The immune system is the body's surveillance and defense system that protects us against invasion by organisms such as bacteria and viruses. Normally a critical part of immune system function is the ability to differentiate between the body, or self, from foreign invaders, or non-self. This function is accomplished by the immune system's ability to identify portions of proteins, called antigens.

Before birth, immune cells that may potentially recognize the tissues of the body are deleted so that they will not be around later to damage normal tissues. The state of not reacting to one's own body is called tolerance. It is thought that in conditions such as rheumatoid arthritis as well as other autoimmune diseases, some immune cells that mistake normal parts of the body for foreign organisms may somehow escape the deletion process. As a result, later in life they recognize parts of the joint as something that should be attacked and eliminated. Alternatively, infectious agents such as viruses may be able to fool the immune system into thinking that a part of the body is foreign, thus breaking tolerance and leading the immune system to attack the body instead of the inciting infection. The inclination to lose tolerance to one's own body is probably determined by the genetics of the immune system.

To understand why tolerance breaks down in autoimmune diseases, it is first necessary to understand the process by which the immune system finds and attacks foreign substances. Within the ranks of the immune system, there are three primary types of cells that mount the detection response.

Macrophages

The macrophage is the first cell type to act as a sentinel to detect and report about what it finds in the environment around it. Macrophage means "big eater." The macrophage is constantly eating up a little bit of whatever surrounds it, cutting the ingested proteins up into small pieces (the antigens mentioned above), and then displaying these pieces of protein on its surface.

T cells

The macrophage is said to present these antigens to the T cell, which is the next cell in the chain and the primary decision maker in the immune process. T cells are highly specialized. In fact, each of the thousands of T cells within your body is different from every other one. On their surface, T cells express a protein called the T cell receptor, which will bind to only one or a few antigens out of the thousands that are possible. When a macrophage and a T cell encounter one another, they see whether any of the antigens on the surface of the macrophage fit into the T cell receptor. Most of the time the antigens don't fit. But if the antigens do match the T cell receptor, then the cells stick to one another. Through the action of chemical messengers, the T cell becomes turned on, or activated.

B cells

Activated T cells then call in the last cell in the chain, which is the B cell. Like T cells, each B cell is unique. Instead of making specific surface proteins, though, B cells make proteins called antibodies that can be released from the B cell into the bloodstream where they travel until they bind to the antigen that fits. After an infecting organism is coated with antibodies, it is tagged for recognition by the immune cells that destroy foreign substances.

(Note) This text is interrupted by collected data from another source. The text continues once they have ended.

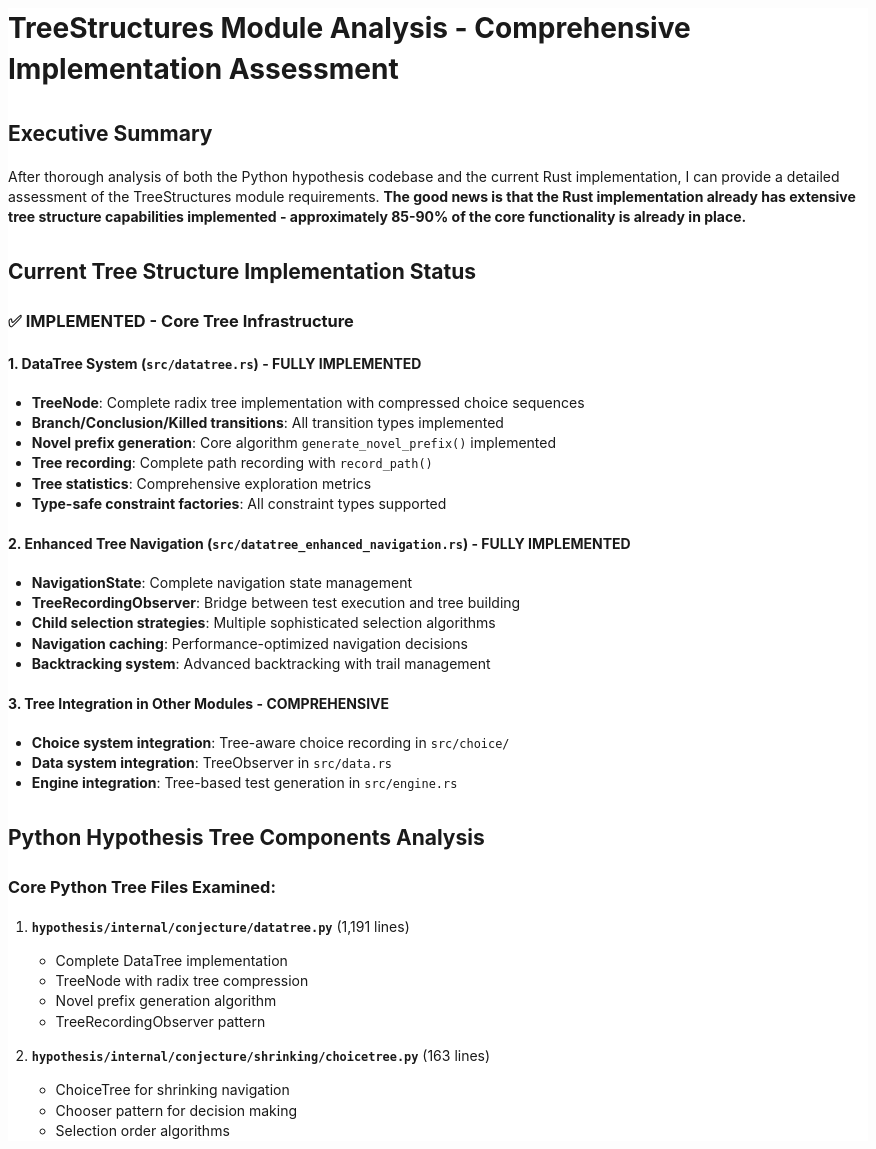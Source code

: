 # TreeStructures Module Analysis - Comprehensive Implementation Assessment

## Executive Summary

After thorough analysis of both the Python hypothesis codebase and the current Rust implementation, I can provide a detailed assessment of the TreeStructures module requirements. **The good news is that the Rust implementation already has extensive tree structure capabilities implemented - approximately 85-90% of the core functionality is already in place.**

## Current Tree Structure Implementation Status

### ✅ IMPLEMENTED - Core Tree Infrastructure

#### 1. DataTree System (`src/datatree.rs`) - **FULLY IMPLEMENTED**
- **TreeNode**: Complete radix tree implementation with compressed choice sequences
- **Branch/Conclusion/Killed transitions**: All transition types implemented
- **Novel prefix generation**: Core algorithm `generate_novel_prefix()` implemented
- **Tree recording**: Complete path recording with `record_path()`
- **Tree statistics**: Comprehensive exploration metrics
- **Type-safe constraint factories**: All constraint types supported

#### 2. Enhanced Tree Navigation (`src/datatree_enhanced_navigation.rs`) - **FULLY IMPLEMENTED**
- **NavigationState**: Complete navigation state management
- **TreeRecordingObserver**: Bridge between test execution and tree building
- **Child selection strategies**: Multiple sophisticated selection algorithms
- **Navigation caching**: Performance-optimized navigation decisions
- **Backtracking system**: Advanced backtracking with trail management

#### 3. Tree Integration in Other Modules - **COMPREHENSIVE**
- **Choice system integration**: Tree-aware choice recording in `src/choice/`
- **Data system integration**: TreeObserver in `src/data.rs`
- **Engine integration**: Tree-based test generation in `src/engine.rs`

## Python Hypothesis Tree Components Analysis

### Core Python Tree Files Examined:

1. **`hypothesis/internal/conjecture/datatree.py`** (1,191 lines)
   - Complete DataTree implementation
   - TreeNode with radix tree compression
   - Novel prefix generation algorithm
   - TreeRecordingObserver pattern

2. **`hypothesis/internal/conjecture/shrinking/choicetree.py`** (163 lines)
   - ChoiceTree for shrinking navigation
   - Chooser pattern for decision making
   - Selection order algorithms

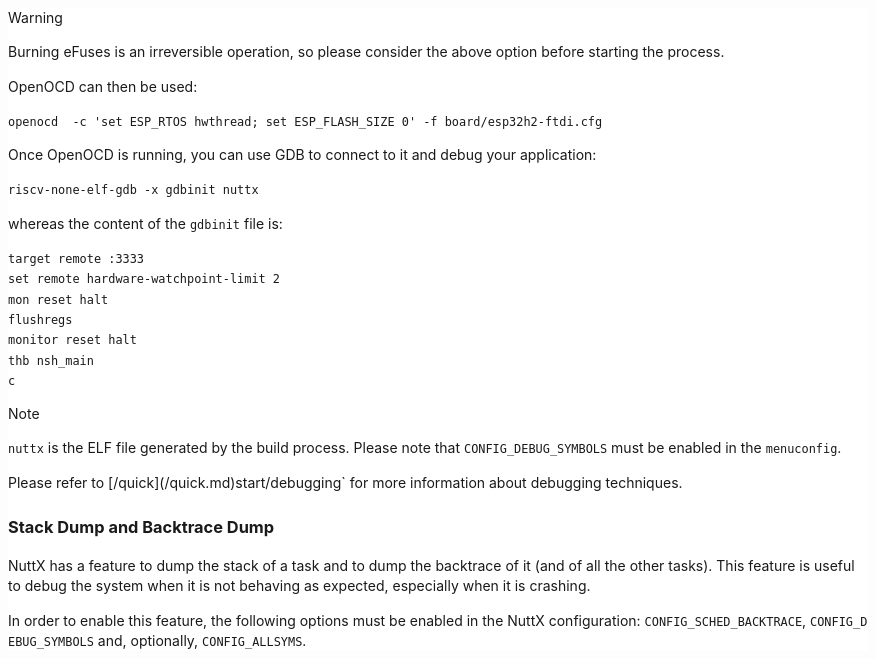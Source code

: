 Warning

</div>

Burning eFuses is an irreversible operation, so please consider the
above option before starting the process.

</div>

OpenOCD can then be used:

    openocd  -c 'set ESP_RTOS hwthread; set ESP_FLASH_SIZE 0' -f board/esp32h2-ftdi.cfg

Once OpenOCD is running, you can use GDB to connect to it and debug your
application:

    riscv-none-elf-gdb -x gdbinit nuttx

whereas the content of the `gdbinit` file is:

    target remote :3333
    set remote hardware-watchpoint-limit 2
    mon reset halt
    flushregs
    monitor reset halt
    thb nsh_main
    c

<div class="note">

<div class="title">

Note

</div>

`nuttx` is the ELF file generated by the build process. Please note that
`CONFIG_DEBUG_SYMBOLS` must be enabled in the `menuconfig`.

</div>

Please refer to
\[<span class="title-ref">/quick\](</span>/quick.md)start/debugging\`
for more information about debugging techniques.

### Stack Dump and Backtrace Dump

NuttX has a feature to dump the stack of a task and to dump the
backtrace of it (and of all the other tasks). This feature is useful to
debug the system when it is not behaving as expected, especially when it
is crashing.

In order to enable this feature, the following options must be enabled
in the NuttX configuration: `CONFIG_SCHED_BACKTRACE`,
`CONFIG_DEBUG_SYMBOLS` and, optionally, `CONFIG_ALLSYMS`.

<div class="note">

<div class="title">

One complication of this system is that the macrophage eats and presents everything that it encounters, whether friend or foe. So the interaction between the macrophage and the T cell is an especially critical encounter since the body needs to ensure that no T cells bind to and become activated in response to self antigens. There are two safety mechanisms that help to prevent the activation of T cells by self antigens.

• The first occurs very early in life, when the T cells are first being born. Each T cell passes through a specialized organ at the base of the neck called the thymus. In the thymus, T cells are given the opportunity to bind to antigens made from the body's own proteins. Any T cells that bind too strongly are killed. This process is called the development of tolerance and is a critical part of the process by which the immune system learns to ignore its host's own proteins.
• The second safety mechanism occurs at the time of the encounter between the macrophage and the T cell. Other proteins are important regulators of the immune response and are called the HLA group proteins. It is these proteins that must be matched between a tissue donor and recipient to ensure that an organ transplant will be successful and not attacked by the recipient's immune system.